Le parole del direttore della Caritas di Taranto, don Nino Borsci, a proposito della realizzazione a Taranto di un centro di smistamento dei migranti provenienti dalla Libia, "Speriamo che l'Isis non si sposti a Taranto", mi hanno stupito e mi hanno preoccupato, ed ancor di più la mia preoccuazione è cresciuta quando ho visto che questa palla - lanciata a caso e senza alcuna direzione precisa - veniva  prontamente raccolta dal leader della Lega Nord, Matteo Salvini,  nel tentativo di farsi un po' di pubblicità e di legare il proprio nome alle pur comprensibili preoccupazioni dellla cittadinanza tarantina: "Il governo sta pensando di aprire a Taranto un grande centro per immigrati in arrivo dalla Libia, per oltre 500 'ospiti'. Perfino il responsabile della Caritas, don Nino Borsci, si dice preoccupato: 'Speriamo che l'ISIS non si sposti a Taranto'. Noi faremo di tutto per impedire questa follia. Mi date una mano?"

Don Nino Borsci
 

Accogliere il popolo dei  profughi dei migranti, dei fuggitivi di tutte le guerre, è un compito arduo,difficile non gradevole.

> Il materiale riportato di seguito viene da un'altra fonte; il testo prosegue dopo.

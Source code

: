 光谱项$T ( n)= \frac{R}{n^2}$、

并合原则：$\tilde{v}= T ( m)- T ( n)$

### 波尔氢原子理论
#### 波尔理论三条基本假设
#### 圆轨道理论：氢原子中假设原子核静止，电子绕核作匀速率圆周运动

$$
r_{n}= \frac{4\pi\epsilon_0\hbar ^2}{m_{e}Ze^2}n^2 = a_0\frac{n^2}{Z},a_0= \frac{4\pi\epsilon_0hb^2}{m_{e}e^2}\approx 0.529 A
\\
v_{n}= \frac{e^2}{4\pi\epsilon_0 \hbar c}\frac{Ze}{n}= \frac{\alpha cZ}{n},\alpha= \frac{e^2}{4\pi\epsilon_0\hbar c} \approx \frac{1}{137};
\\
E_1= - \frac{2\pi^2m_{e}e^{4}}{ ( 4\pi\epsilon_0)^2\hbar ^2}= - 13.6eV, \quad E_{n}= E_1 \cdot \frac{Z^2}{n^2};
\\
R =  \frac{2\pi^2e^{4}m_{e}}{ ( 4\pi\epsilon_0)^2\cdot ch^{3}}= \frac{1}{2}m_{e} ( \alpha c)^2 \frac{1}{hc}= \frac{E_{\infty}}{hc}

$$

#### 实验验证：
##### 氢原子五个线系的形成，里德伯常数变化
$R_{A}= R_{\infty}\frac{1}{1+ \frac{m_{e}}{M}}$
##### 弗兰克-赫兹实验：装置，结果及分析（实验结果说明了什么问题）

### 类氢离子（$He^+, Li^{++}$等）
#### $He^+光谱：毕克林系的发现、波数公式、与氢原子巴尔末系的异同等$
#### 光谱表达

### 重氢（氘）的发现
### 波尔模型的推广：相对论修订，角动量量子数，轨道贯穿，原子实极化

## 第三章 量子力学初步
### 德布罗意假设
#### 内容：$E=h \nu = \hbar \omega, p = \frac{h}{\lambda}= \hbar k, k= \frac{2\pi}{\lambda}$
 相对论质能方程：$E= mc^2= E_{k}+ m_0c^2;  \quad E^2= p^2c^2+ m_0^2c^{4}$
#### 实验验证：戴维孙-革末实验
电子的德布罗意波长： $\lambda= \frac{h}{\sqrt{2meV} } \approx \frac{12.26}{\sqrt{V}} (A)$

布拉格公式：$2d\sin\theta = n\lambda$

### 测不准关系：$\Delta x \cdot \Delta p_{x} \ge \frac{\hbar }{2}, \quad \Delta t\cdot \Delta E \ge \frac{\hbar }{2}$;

Il Prossimo, di cui dovremmo occuparci, mostra tutta la sua sgradevolezza: è povero, affamato, lacero e sporco. E puzza,. e come potrebbe non puzzare? Provate voi a vivere in cento per giorni su un barcone, dove non manca solo il cibo ......

Un mio amico, che venti anni or sono accolse i primi migranti che in ventimila sbarcarono a Bari dall'Albania e che furono rinchiusi in uno  stadio di Bari, poi smistati, ed infine espulsi, per anni mi ha ricordato l'odore acre di urina che infestava quello stadio.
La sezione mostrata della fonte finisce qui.